START Dataset extract

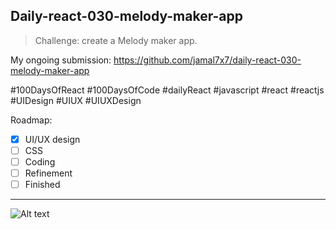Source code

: ## Daily-react-030-melody-maker-app

> Challenge: create a Melody maker app.

My ongoing submission: https://github.com/jamal7x7/daily-react-030-melody-maker-app

#100DaysOfReact #100DaysOfCode #dailyReact #javascript #react #reactjs #UIDesign #UIUX #UIUXDesign

Roadmap:

- [x] UI/UX design
- [ ] CSS
- [ ] Coding
- [ ] Refinement
- [ ] Finished

---

![Alt text](src/Images/daily-react-030-melody-maker-app.png?raw=true "App UI")


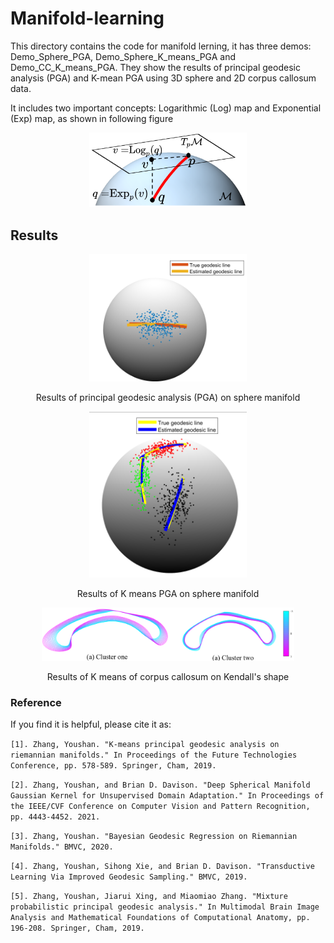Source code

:# Manifold-learning

This directory contains the code for manifold lerning, it has three demos: Demo_Sphere_PGA, Demo_Sphere_K_means_PGA and Demo_CC_K_means_PGA. They show the results of principal geodesic analysis (PGA) and K-mean PGA using 3D sphere and 2D corpus callosum data.


It includes two important concepts: Logarithmic (Log) map and Exponential (Exp) map, as shown in following figure
<p align="center">
  <img src="./Figs/mani.png" width="50%"> 
</p>  


## Results

<p align="center">
  <img src="./Figs/PGA.png" width="50%">
</p>
<p align="center"> Results of principal geodesic analysis (PGA) on sphere manifold </p>



<p align="center">
  <img src="./Figs/K_means_PGA.png" width="50%">
</p>
<p align="center"> Results of K means PGA on sphere manifold </p>



<p align="center">
  <img src="./Figs/CC_results.png" width="80%">
</p>
<p align="center"> Results of K means of corpus callosum on Kendall's shape </p>


### Reference

If you find it is helpful, please cite it as:

`
[1]. Zhang, Youshan. "K-means principal geodesic analysis on riemannian manifolds." In Proceedings of the Future Technologies Conference, pp. 578-589. Springer, Cham, 2019.
`

`
[2]. Zhang, Youshan, and Brian D. Davison. "Deep Spherical Manifold Gaussian Kernel for Unsupervised Domain Adaptation." In Proceedings of the IEEE/CVF Conference on Computer Vision and Pattern Recognition, pp. 4443-4452. 2021.
`

`
[3]. Zhang, Youshan. "Bayesian Geodesic Regression on Riemannian Manifolds." BMVC, 2020.
`

`
[4]. Zhang, Youshan, Sihong Xie, and Brian D. Davison. "Transductive Learning Via Improved Geodesic Sampling." BMVC, 2019.
`

`
[5]. Zhang, Youshan, Jiarui Xing, and Miaomiao Zhang. "Mixture probabilistic principal geodesic analysis." In Multimodal Brain Image Analysis and Mathematical Foundations of Computational Anatomy, pp. 196-208. Springer, Cham, 2019.
`

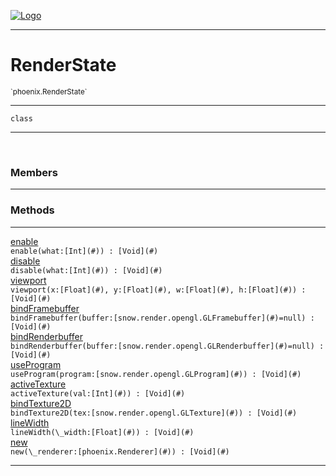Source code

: 
[![Logo](../../images/logo.png)](../../api/index.html)

---



<h1>RenderState</h1>
<small>`phoenix.RenderState`</small>



---

`class`

---

&nbsp;
&nbsp;



<h3>Members</h3> <hr/>





<h3>Methods</h3> <hr/><span class="method apipage">
            <a name="enable"><a class="lift" href="#enable">enable</a></a> <div class="clear"></div><code class="signature apipage">enable(what:[Int](#)<span></span>) : [Void](#)</code><br/><span class="small_desc_flat"></span>
        </span>
    <span class="method apipage">
            <a name="disable"><a class="lift" href="#disable">disable</a></a> <div class="clear"></div><code class="signature apipage">disable(what:[Int](#)<span></span>) : [Void](#)</code><br/><span class="small_desc_flat"></span>
        </span>
    <span class="method apipage">
            <a name="viewport"><a class="lift" href="#viewport">viewport</a></a> <div class="clear"></div><code class="signature apipage">viewport(x:[Float](#)<span></span>, y:[Float](#)<span></span>, w:[Float](#)<span></span>, h:[Float](#)<span></span>) : [Void](#)</code><br/><span class="small_desc_flat"></span>
        </span>
    <span class="method apipage">
            <a name="bindFramebuffer"><a class="lift" href="#bindFramebuffer">bindFramebuffer</a></a> <div class="clear"></div><code class="signature apipage">bindFramebuffer(buffer:[snow.render.opengl.GLFramebuffer](#)<span>=null</span>) : [Void](#)</code><br/><span class="small_desc_flat"></span>
        </span>
    <span class="method apipage">
            <a name="bindRenderbuffer"><a class="lift" href="#bindRenderbuffer">bindRenderbuffer</a></a> <div class="clear"></div><code class="signature apipage">bindRenderbuffer(buffer:[snow.render.opengl.GLRenderbuffer](#)<span>=null</span>) : [Void](#)</code><br/><span class="small_desc_flat"></span>
        </span>
    <span class="method apipage">
            <a name="useProgram"><a class="lift" href="#useProgram">useProgram</a></a> <div class="clear"></div><code class="signature apipage">useProgram(program:[snow.render.opengl.GLProgram](#)<span></span>) : [Void](#)</code><br/><span class="small_desc_flat"></span>
        </span>
    <span class="method apipage">
            <a name="activeTexture"><a class="lift" href="#activeTexture">activeTexture</a></a> <div class="clear"></div><code class="signature apipage">activeTexture(val:[Int](#)<span></span>) : [Void](#)</code><br/><span class="small_desc_flat"></span>
        </span>
    <span class="method apipage">
            <a name="bindTexture2D"><a class="lift" href="#bindTexture2D">bindTexture2D</a></a> <div class="clear"></div><code class="signature apipage">bindTexture2D(tex:[snow.render.opengl.GLTexture](#)<span></span>) : [Void](#)</code><br/><span class="small_desc_flat"></span>
        </span>
    <span class="method apipage">
            <a name="lineWidth"><a class="lift" href="#lineWidth">lineWidth</a></a> <div class="clear"></div><code class="signature apipage">lineWidth(\_width:[Float](#)<span></span>) : [Void](#)</code><br/><span class="small_desc_flat"></span>
        </span>
    <span class="method apipage">
            <a name="new"><a class="lift" href="#new">new</a></a> <div class="clear"></div><code class="signature apipage">new(\_renderer:[phoenix.Renderer](#)<span></span>) : [Void](#)</code><br/><span class="small_desc_flat"></span>
        </span>
    





---

&nbsp;
&nbsp;
&nbsp;
&nbsp;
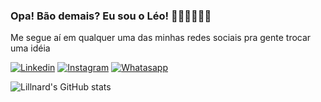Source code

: ### Opa! Bão demais? Eu sou o Léo! 🤜🏼🤛🏼🤙🏼

Me segue aí em qualquer uma das minhas redes sociais pra gente trocar uma idéia

[![Linkedin](https://img.shields.io/badge/LinkedIn-0077B5?style=for-the-badge&logo=linkedin&logoColor=white)](https://www.linkedin.com/in/leofonseca0/)
[![Instagram](https://img.shields.io/badge/Instagram-E4405F?style=for-the-badge&logo=instagram&logoColor=white)](https://www.instagram.com/leo_fonseca00/)
[![Whatasapp](https://img.shields.io/badge/WhatsApp-25D366?style=for-the-badge&logo=whatsapp&logoColor=white)](https://wa.me/5511912809687)

![Lillnard's GitHub stats](https://github-readme-stats.vercel.app/api?username=Lillnard&show_icons=true&theme=highcontrast)

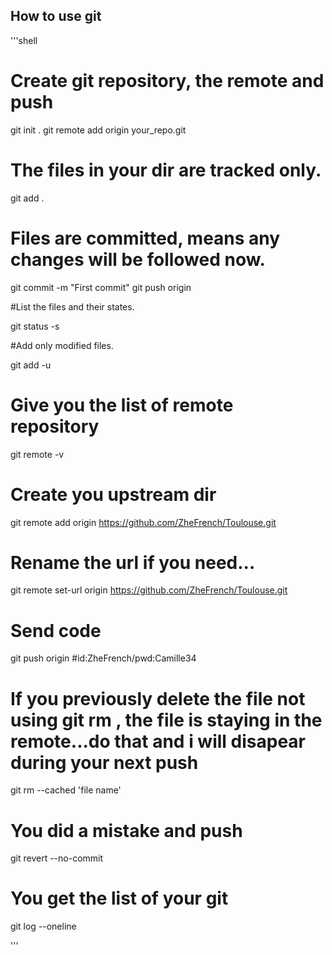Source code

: ## How to use git


'''shell 

# Create git repository, the remote and push
git init  .
git remote add origin your_repo.git 
# The files in your dir are tracked only. 
git add .
# Files are committed, means any changes will be followed now.
git commit -m "First commit"
git push origin

#List the files and their states.

git status -s

#Add only modified files.

git add -u

# Give you the list of remote repository
git remote -v

# Create you upstream dir
git remote add origin https://github.com/ZheFrench/Toulouse.git

# Rename the url if you need...
git remote set-url origin https://github.com/ZheFrench/Toulouse.git

# Send code
git push origin
#id:ZheFrench/pwd:Camille34

# If you previously delete the file not using git rm , the file is staying in the remote...do that and i will disapear during your next push
git rm --cached 'file name'

# You did a mistake and push
git revert --no-commit <commit>

# You get the list of your git
git log --oneline

'''

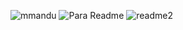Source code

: ![mmandu](https://user-images.githubusercontent.com/45084125/57206862-a5403b00-6f8e-11e9-92f7-894d8605117e.png)
![Para Readme](https://user-images.githubusercontent.com/45084125/57195766-011dac00-6f1c-11e9-9e8e-47fa480a6421.png)
![readme2](https://user-images.githubusercontent.com/45084125/57195793-35916800-6f1c-11e9-9115-42f8f7d1e1a4.png)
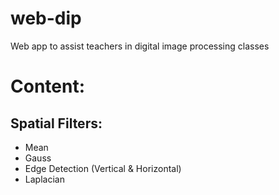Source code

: # web-dip
Web app to assist teachers in digital image processing classes


# Content:
## Spatial Filters:
- Mean
- Gauss
- Edge Detection (Vertical & Horizontal)
- Laplacian
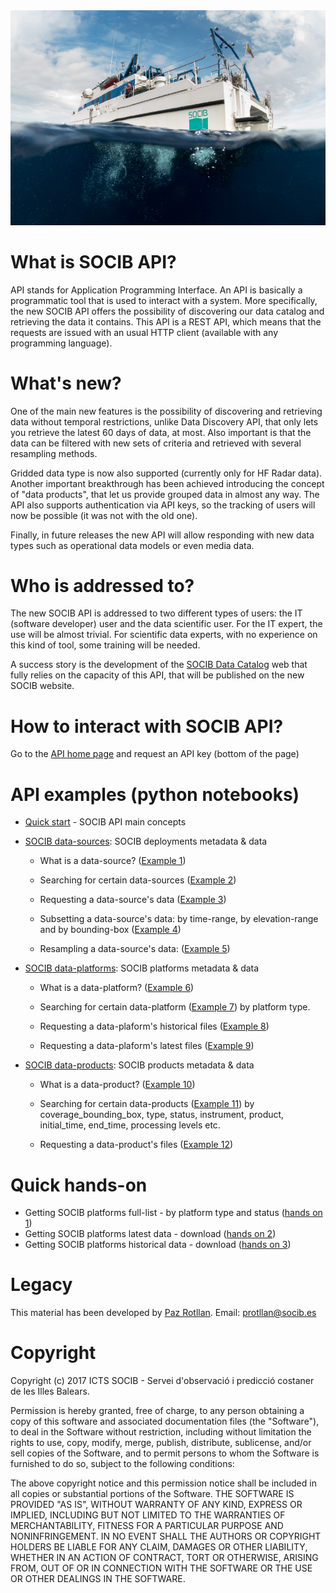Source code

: 
<img src="images/bg-masthead3.jpg" alt="SOCIB">

# What is SOCIB API?

API stands for Application Programming Interface. An API is basically a programmatic tool that is used to interact with a system. More specifically, the new SOCIB API offers the possibility of discovering our data catalog and retrieving the data it contains. This API is a REST API, which means that the requests are issued with an usual HTTP client (available with any programming language). 

# What's new?

One of the main new features is the possibility of discovering and retrieving data without temporal restrictions, unlike Data Discovery API, that only lets you retrieve the latest 60 days of data, at most. Also important is that the data can be filtered with new sets of criteria and retrieved with several resampling methods. 

Gridded data type is now also supported (currently only for HF Radar data). Another important breakthrough has been achieved introducing the concept of "data products", that let us provide grouped data in almost any way. The API also supports authentication via API keys, so the tracking of users will now be possible (it was not with the old one). 

Finally, in future releases the new API will allow responding with new data types such as operational data models or even media data.

# Who is addressed to?

The new SOCIB API is addressed to two different types of users: the IT (software developer) user and the data scientific user. For the IT expert, the use will be almost trivial. For  scientific data experts, with no experience on this kind of tool, some training will be needed. 

A success story is the development of the [SOCIB Data Catalog](http://apps.socib.es/data-catalog/) web that fully relies on the capacity of this API, that will be published on the new SOCIB website.

# How to interact with SOCIB API?
Go to the [API home page](http://api.socib.es/home/) and request an API key (bottom of the page)


# API examples (python notebooks)

* [Quick start](tips/quick_start.ipynb) - SOCIB API main concepts

* [SOCIB data-sources](data_sources): SOCIB deployments metadata & data

	- What is a data-source? ([Example 1](data_sources/what_is_a_data_source.ipynb))

	- Searching for certain data-sources ([Example 2](data_sources/searching_for_certain_data_sources.ipynb))

	- Requesting a data-source's data ([Example 3](data_sources/requesting_a_data_sources_data.ipynb))

	- Subsetting a data-source's data: by time-range, by elevation-range and by bounding-box ([Example 4](data_sources/subsetting_a_data_sources_data.ipynb))

	- Resampling a data-source's data: ([Example 5](data_sources/resampling_a_data_sources_data.ipynb))
 
* [SOCIB data-platforms](data_platforms): SOCIB platforms metadata & data
	- What is a data-platform? ([Example 6](data_platforms/what_is_a_data_platform.ipynb))

	- Searching for certain data-platform ([Example 7](data_platforms/searching_for_certain_data_platforms.ipynb)) by platform type.

	- Requesting a data-plaform's historical files ([Example 8](data_platforms/requesting_a_data_platforms_historical_files.ipynb))

	- Requesting a data-plaform's latest files ([Example 9](data_platforms/requesting_a_data_platforms_latest_files.ipynb))

* [SOCIB data-products](data_products): SOCIB products metadata & data
	- What is a data-product? ([Example 10](data_products/what_is_a_data_product.ipynb))

	- Searching for certain data-products ([Example 11](data_products/searching_for_certain_data_products.ipynb)) by coverage_bounding_box, type, status, instrument, product, initial_time, end_time, processing levels etc.

	- Requesting a data-product's files ([Example 12](data_products/requesting_a_data_product_files.ipynb))


# Quick hands-on
* Getting SOCIB platforms full-list - by platform type and status ([hands on 1](hands_on/hands_on_1.ipynb))
* Getting SOCIB platforms latest data - download ([hands on 2](hands_on/hands_on_2.ipynb))
* Getting SOCIB platforms historical data - download ([hands on 3](hands_on/hands_on_3.ipynb))


# Legacy
This material has been developed by [Paz Rotllan](https://github.com/pazrg). Email: protllan@socib.es

# Copyright
Copyright (c) 2017 ICTS SOCIB - Servei d'observació i predicció costaner de les Illes Balears.

Permission is hereby granted, free of charge, to any person obtaining a copy
of this software and associated documentation files (the "Software"), to deal
in the Software without restriction, including without limitation the rights
to use, copy, modify, merge, publish, distribute, sublicense, and/or sell
copies of the Software, and to permit persons to whom the Software is
furnished to do so, subject to the following conditions:

The above copyright notice and this permission notice shall be included in
all copies or substantial portions of the Software.
THE SOFTWARE IS PROVIDED "AS IS", WITHOUT WARRANTY OF ANY KIND, EXPRESS OR
IMPLIED, INCLUDING BUT NOT LIMITED TO THE WARRANTIES OF MERCHANTABILITY,
FITNESS FOR A PARTICULAR PURPOSE AND NONINFRINGEMENT. IN NO EVENT SHALL THE
AUTHORS OR COPYRIGHT HOLDERS BE LIABLE FOR ANY CLAIM, DAMAGES OR OTHER
LIABILITY, WHETHER IN AN ACTION OF CONTRACT, TORT OR OTHERWISE, ARISING FROM,
OUT OF OR IN CONNECTION WITH THE SOFTWARE OR THE USE OR OTHER DEALINGS IN
THE SOFTWARE.
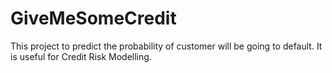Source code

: # GiveMeSomeCredit

This project to predict the probability of customer will be going to default. It is useful for Credit Risk Modelling.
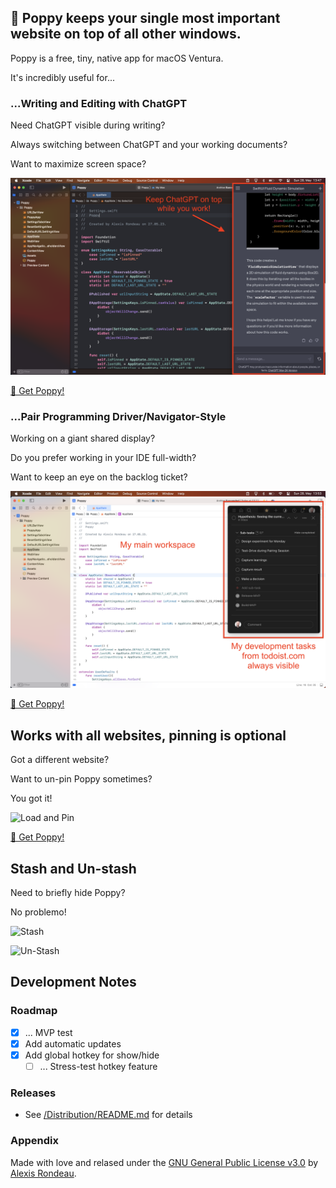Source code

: ## 🎉 Poppy keeps your single most important website on top of all other windows.

Poppy is a free, tiny, native app for macOS Ventura. 

It's incredibly useful for...

### ...Writing and Editing with ChatGPT

Need ChatGPT visible during writing?

Always switching between ChatGPT and your working documents?

Want to maximize screen space?

![ChatGPT](./chatgpt.png)

[🎁 Get Poppy!](https://github.com/akaalias/poppy/releases/latest/download/Poppy.dmg)

### ...Pair Programming Driver/Navigator-Style

Working on a giant shared display?

Do you prefer working in your IDE full-width?

Want to keep an eye on the backlog ticket?

![Todoist](./todoist.png)

[🎁 Get Poppy!](https://github.com/akaalias/poppy/releases/latest/download/Poppy.dmg)

## Works with all websites, pinning is optional

Got a different website? 

Want to un-pin Poppy sometimes?

You got it!

![Load and Pin](./load-and-pin.png)

[🎁 Get Poppy!](https://github.com/akaalias/poppy/releases/latest/download/Poppy.dmg)

## Stash and Un-stash

Need to briefly hide Poppy?

No problemo!

![Stash](./stash.png)

![Un-Stash](./unstash.png)

## Development Notes

### Roadmap

- [x] ... MVP test
- [x] Add automatic updates
- [x] Add global hotkey for show/hide
  - [ ] ... Stress-test hotkey feature

### Releases

- See [/Distribution/README.md](/Distribution/README.md) for details

### Appendix

Made with love and relased under the [GNU General Public License v3.0](https://github.com/akaalias/Poppy/blob/main/LICENSE) by [Alexis Rondeau](https://alexisrondeau.me).
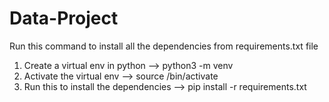 # Data-Project
Run this command to install all the dependencies from requirements.txt file
1. Create a virtual env in python --> python3 -m venv <name-of-venv>
2. Activate the virtual env --> source <name-of-venv>/bin/activate
3. Run this to install the dependencies --> pip install -r requirements.txt
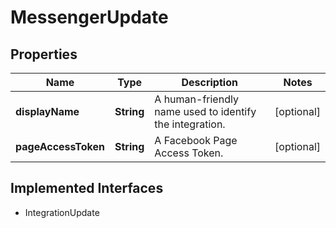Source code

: 

# MessengerUpdate

## Properties

Name | Type | Description | Notes
------------ | ------------- | ------------- | -------------
**displayName** | **String** | A human-friendly name used to identify the integration. |  [optional]
**pageAccessToken** | **String** | A Facebook Page Access Token. |  [optional]


## Implemented Interfaces

* IntegrationUpdate



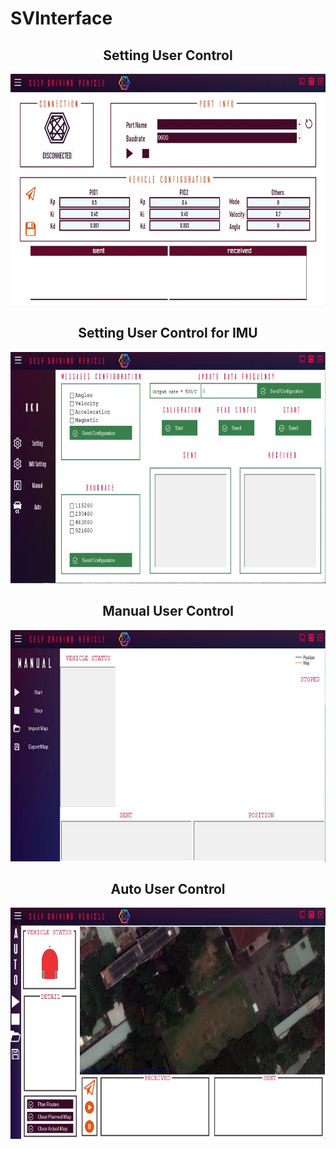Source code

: # SVInterface

<h2 align="center">Setting User Control</h2>

<p align="center">
  <img src="Images/SettingUC.JPG" width="700" height="370">
</p>

<h2 align="center">Setting User Control for IMU</h2>

<p align="center">
  <img src="Images/SettingIMUUC.JPG" width="700" height="370">
</p>

<h2 align="center">Manual User Control</h2>

<p align="center">
  <img src="Images/ManualUC.JPG" width="700" height="370">
</p>

<h2 align="center">Auto User Control</h2>

<p align="center">
  <img src="Images/AutoUC.JPG" width="700" height="370">
</p>

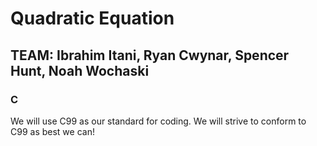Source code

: # Quadratic Equation
## TEAM: Ibrahim Itani, Ryan Cwynar, Spencer Hunt, Noah Wochaski
### C
We will use C99 as our standard for coding. We will strive to conform to C99 as best we can!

END Dataset extract

| Problem |
What is the number of lines in the records that contain the word "dependencies"? Answer with the number and nothing else.

| Your solution |
2